#### [Work to complete]
Your answer must consist of every line from the data below that includes the word "marketing".

________________________________________

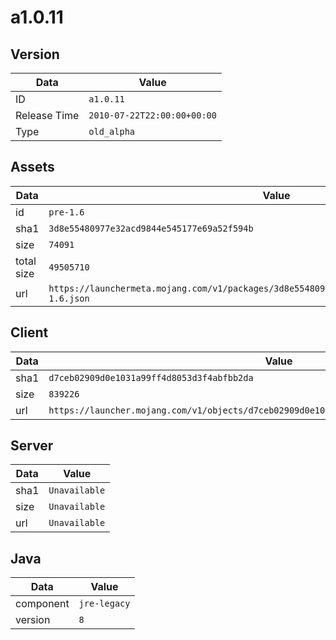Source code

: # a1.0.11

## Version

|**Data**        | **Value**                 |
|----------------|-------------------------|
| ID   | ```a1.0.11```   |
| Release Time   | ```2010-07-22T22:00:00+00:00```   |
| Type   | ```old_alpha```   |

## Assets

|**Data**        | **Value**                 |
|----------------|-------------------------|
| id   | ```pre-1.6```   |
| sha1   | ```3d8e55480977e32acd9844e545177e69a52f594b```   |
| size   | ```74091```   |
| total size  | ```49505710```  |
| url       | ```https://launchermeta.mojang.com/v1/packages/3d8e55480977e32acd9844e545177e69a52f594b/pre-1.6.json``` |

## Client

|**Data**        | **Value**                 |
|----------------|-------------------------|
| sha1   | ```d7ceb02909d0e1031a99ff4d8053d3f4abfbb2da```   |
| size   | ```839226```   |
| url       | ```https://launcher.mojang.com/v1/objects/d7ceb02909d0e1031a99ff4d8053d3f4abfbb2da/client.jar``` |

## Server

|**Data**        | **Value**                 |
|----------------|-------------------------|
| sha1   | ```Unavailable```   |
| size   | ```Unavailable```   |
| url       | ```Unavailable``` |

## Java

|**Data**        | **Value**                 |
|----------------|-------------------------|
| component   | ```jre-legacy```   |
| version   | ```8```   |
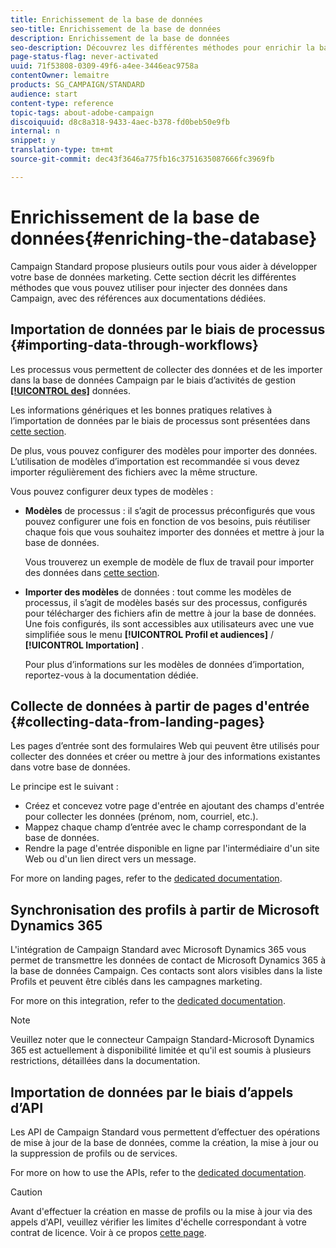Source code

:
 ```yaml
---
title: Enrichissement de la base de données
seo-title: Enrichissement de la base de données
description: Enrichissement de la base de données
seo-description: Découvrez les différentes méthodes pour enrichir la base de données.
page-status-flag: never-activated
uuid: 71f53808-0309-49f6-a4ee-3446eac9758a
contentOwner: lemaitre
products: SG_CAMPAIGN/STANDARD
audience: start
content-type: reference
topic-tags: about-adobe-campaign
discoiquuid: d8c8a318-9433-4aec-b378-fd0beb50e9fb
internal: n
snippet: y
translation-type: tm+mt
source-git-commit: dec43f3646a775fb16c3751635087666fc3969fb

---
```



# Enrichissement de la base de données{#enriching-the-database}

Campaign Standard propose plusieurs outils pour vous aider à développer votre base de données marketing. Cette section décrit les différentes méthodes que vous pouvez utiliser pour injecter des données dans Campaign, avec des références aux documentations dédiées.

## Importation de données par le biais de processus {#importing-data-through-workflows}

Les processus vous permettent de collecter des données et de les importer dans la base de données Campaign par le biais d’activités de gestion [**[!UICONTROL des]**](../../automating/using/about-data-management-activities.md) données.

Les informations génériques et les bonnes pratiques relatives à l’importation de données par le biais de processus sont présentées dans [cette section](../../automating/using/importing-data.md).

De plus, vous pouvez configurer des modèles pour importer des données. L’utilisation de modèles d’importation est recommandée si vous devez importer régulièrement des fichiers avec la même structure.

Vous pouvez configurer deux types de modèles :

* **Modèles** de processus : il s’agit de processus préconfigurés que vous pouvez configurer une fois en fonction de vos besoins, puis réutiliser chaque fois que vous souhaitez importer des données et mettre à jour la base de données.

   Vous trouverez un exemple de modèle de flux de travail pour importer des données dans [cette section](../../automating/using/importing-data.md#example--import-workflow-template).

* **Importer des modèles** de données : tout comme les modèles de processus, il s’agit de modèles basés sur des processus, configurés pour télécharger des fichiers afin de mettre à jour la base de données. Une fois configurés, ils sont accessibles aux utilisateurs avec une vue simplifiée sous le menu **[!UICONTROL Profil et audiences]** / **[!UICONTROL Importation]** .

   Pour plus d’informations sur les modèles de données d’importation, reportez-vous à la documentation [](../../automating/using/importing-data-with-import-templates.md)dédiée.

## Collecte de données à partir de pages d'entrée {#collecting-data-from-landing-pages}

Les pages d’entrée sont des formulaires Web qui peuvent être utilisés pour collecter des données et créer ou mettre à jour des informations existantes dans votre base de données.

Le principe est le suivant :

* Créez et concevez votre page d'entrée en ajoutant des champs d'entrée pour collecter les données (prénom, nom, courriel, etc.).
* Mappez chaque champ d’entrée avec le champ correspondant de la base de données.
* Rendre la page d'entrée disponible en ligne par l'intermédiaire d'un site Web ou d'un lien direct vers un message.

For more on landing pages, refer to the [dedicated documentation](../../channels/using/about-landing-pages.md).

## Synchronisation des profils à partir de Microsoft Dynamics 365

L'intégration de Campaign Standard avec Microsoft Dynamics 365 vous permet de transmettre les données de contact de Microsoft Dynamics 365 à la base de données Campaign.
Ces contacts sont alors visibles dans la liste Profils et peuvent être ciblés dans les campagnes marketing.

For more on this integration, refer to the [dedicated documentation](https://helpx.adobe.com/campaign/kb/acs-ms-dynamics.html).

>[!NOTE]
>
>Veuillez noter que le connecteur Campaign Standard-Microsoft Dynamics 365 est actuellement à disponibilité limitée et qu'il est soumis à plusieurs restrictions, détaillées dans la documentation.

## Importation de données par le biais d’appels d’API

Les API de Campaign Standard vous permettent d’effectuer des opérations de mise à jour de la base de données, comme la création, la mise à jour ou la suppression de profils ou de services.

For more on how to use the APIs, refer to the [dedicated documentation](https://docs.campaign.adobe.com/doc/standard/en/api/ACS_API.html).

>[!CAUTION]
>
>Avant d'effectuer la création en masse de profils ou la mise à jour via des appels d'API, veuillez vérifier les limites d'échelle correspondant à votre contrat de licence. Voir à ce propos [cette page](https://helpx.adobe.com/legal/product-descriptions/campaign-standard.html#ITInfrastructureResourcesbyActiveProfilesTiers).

________________________________________

#### [Response to this exercise]
Campaign Standard propose plusieurs outils pour vous aider à développer votre base de données marketing. Cette section décrit les différentes méthodes que vous pouvez utiliser pour injecter des données dans Campaign, avec des références aux documentations dédiées.
Ces contacts sont alors visibles dans la liste Profils et peuvent être ciblés dans les campagnes marketing.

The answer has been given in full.